@plune-ai/cairn

v0.4.2

Published

9 hours ago

Cairn — an AI that walks your system and leaves a trail of tests. Autonomous QA agent (UI today; API/unit/docs planned) powered by Claude/OpenRouter, with self-improvement via Langfuse.

0High
0Medium
0Low

azanir

cairn qa testing test-generation playwright ui-testing ai-agent langfuse anthropic openrouter

Cairn

Cairn — an AI that walks your system and leaves a trail of tests: UI, API, unit, docs.

▶ Demo: docs/demo/cairn.cast — play with asciinema play docs/demo/cairn.cast

Autonomous QA agent (Node.js / TypeScript) that logs into a web app with a saved session, explores pages (ARIA snapshot + screenshot), designs methodology-based UI test cases (ISO/IEC/IEEE 29119-4), generates runnable @playwright/test code, self-validates and self-repairs, and self-improves via Langfuse. A portable utility (CLI + library) for embedding into other TypeScript projects.

Cairn is the generation layer — it produces tests across surfaces (UI today; API / unit / docs planned), each arriving by demand, one at a time. A separate Plune layer owns record / management / eval.

Renamed from Lex-Bot → Cairn. The old lex-bot command and the @plune-ai/lex-bot package still work — the CLI prints a one-line deprecation notice — but switch to cairn / @plune-ai/cairn; the old names will be removed in 1–2 releases. Legacy LEX_/LEXBOT_ env vars still work too; prefer CAIRN_.

What it does

Point it at a URL (behind login, with a saved Playwright storageState) and it will:

Observe — navigate, wait for SPA hydration, capture an ARIA snapshot + screenshot, extract interactive elements.
Ground — verify every locator (getByRole().count()), explore tabs/views (multi-state), probe safe state transitions — so it tests what is actually there, not hallucinations.
Design — write methodology-based test cases (29119-4: EP / BVA / decision-table / state-transition / error-guessing), steered by an optional checklist and domain knowledge files.
Generate & validate — emit POM-style @playwright/test specs (role-based locators, test.step), run them, classify pass/fail/flaky, and self-repair failures (with keep-best: a repair never makes the suite worse).
Judge & learn — deterministic scorers + an LLM judge + a holistic Pilot verdict + semantic checklist coverage, all traced to Langfuse; accumulate the best cases across runs.

Two decoupled modes

design — explore + write test cases as Markdown files (ATC-* automatable / MTC-* manual) with recorded selectors. No code. Review them as a human, automate later.
automate — generate @playwright/test code from approved ATC-* cases (skips MTC-* manual ones).
explore — the full pipeline at once (cases → code → validation → repair → Pilot verdict).

How it works — the full cycle

New to this?

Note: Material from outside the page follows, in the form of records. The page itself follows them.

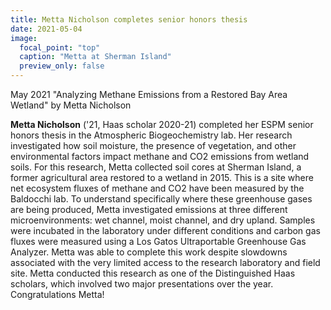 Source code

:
 ```yaml
---
title: Metta Nicholson completes senior honors thesis
date: 2021-05-04
image:
  focal_point: "top"
  caption: "Metta at Sherman Island"
  preview_only: false  
---
```


May 2021 "Analyzing Methane Emissions from a Restored Bay Area Wetland" by Metta Nicholson
<!--more-->

**Metta Nicholson** ('21, Haas scholar 2020-21) completed her ESPM senior honors thesis in the Atmospheric Biogeochemistry lab. Her research investigated how soil moisture, the presence of vegetation, and other environmental factors impact methane and CO2 emissions from wetland soils.  For this research, Metta collected soil cores at Sherman Island, a former agricultural area restored to a wetland in 2015. This is a site where net ecosystem fluxes of methane and CO2 have been measured by the Baldocchi lab. To understand specifically where these greenhouse gases are being produced, Metta investigated emissions at three different microenvironments:  wet channel, moist channel, and dry upland. Samples were incubated in the laboratory under different conditions and carbon gas fluxes were measured using a Los Gatos Ultraportable Greenhouse Gas Analyzer. Metta was able to complete this work despite slowdowns associated with the very limited access to the research laboratory and field site.  Metta conducted this research as one of the Distinguished Haas scholars, which involved two major presentations over the year. Congratulations Metta!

The bot writes two kinds of test case:

ATC (Automatable Test Case) — the bot is confident it can drive reliably (read-only checks, verified locators) → it generates Playwright code for these.
MTC (Manual Test Case) — needs a human (full form submits, security/XSS, visual/UX, irreversible actions) → left for you to run by hand.

The typical flow:

Capture a session (once) — log in so the bot can reach pages behind auth.
Design — the bot studies the page and writes test cases (ATC-* / MTC-* .md files with recorded selectors). No code yet.
Review — you read the cases (in the TUI: Browse past runs → open a run → Cases).
Promote (optional) — reviewed an MTC and decided it's actually automatable? cairn promote … (or a in the TUI) converts it to an ATC in place. It's then picked up by automate.
Automate — generate @playwright/test code from the ATC cases.
Validate — run the generated tests, classify pass/fail/flaky, and self-repair failures.

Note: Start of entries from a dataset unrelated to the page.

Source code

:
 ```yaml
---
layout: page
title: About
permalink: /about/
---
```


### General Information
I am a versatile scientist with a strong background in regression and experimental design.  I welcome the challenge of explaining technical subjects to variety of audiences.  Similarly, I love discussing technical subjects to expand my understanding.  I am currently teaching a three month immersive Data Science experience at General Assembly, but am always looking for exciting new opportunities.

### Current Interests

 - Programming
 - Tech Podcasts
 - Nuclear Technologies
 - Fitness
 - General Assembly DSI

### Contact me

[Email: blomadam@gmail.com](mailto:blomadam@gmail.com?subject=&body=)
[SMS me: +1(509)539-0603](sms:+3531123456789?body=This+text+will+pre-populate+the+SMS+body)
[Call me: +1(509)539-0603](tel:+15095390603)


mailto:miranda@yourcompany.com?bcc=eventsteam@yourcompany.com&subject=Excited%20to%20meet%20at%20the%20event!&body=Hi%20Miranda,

explore runs steps 2–6 in one go; design + automate split them so you can review (and promote) in between. Full walkthrough: docs/getting-started.md.

Install

npm install -g @plune-ai/cairn      # global CLI → run `cairn …`
# …or local / library install:
npm install @plune-ai/cairn         # → run via `npx cairn …`

# one-time: download the Chromium build Cairn drives (NOT shipped inside the npm package)
cairn install-browsers              # uses Cairn's OWN Playwright → always the right Chromium revision
# …or skip the download entirely and drive your installed Google Chrome:  pass --channel chrome

Requires Node.js 20+. Copy .env.example → .env and fill in your keys.

Two ways to invoke. A global install (-g) puts cairn on your PATH, so cairn design … works anywhere. A local install does not — run it as npx cairn design … from the folder where you installed it. The examples below use the bare cairn; prefix them with npx if you installed locally.
Browsers are a separate download. npm install pulls the Playwright library but not its browser binaries. Run cairn install-browsers once — it uses Cairn's own Playwright, so the Chromium revision always matches what Cairn launches. Prefer your existing Chrome? Skip the download and pass --channel chrome (this is also how Cairn coexists with a project that already ships its own Playwright). Otherwise explore / automate --validate stop early with a clear "Playwright browsers are not installed" message that prints both fixes — run cairn doctor any time to see the state.

Quickstart

Installed locally (without -g)? Prefix every cairn … below with npx (e.g. npx cairn design …).

# 0. One-time: download the browser Cairn drives (skip if you already ran it during install,
#    or skip entirely and add --channel chrome to drive your installed Google Chrome)
cairn install-browsers

# 1. Capture a session (opens a browser to log in)
cairn session capture --url https://app.example.com/login --name myapp

# 2. Design test cases (no code) — review the .md files it writes
cairn design --url https://app.example.com/page --session myapp --checklist plan.md

# 3. (optional) Promote a manual case you decided is automatable: MTC → ATC
cairn promote --run runs/<id> --cases MTC-LOGIN-001

# 4. Automate the approved (ATC) cases → @playwright/test code, and run them
cairn automate --run runs/<id> --validate --session myapp

# …or do everything at once:
cairn explore --url https://app.example.com/page --session myapp --checklist plan.md

The --checklist file steers what the bot tests (and is scored as coverage). Copy examples/plan.md — a ready-to-run checklist for https://plune.ai/cairn — as a starting point.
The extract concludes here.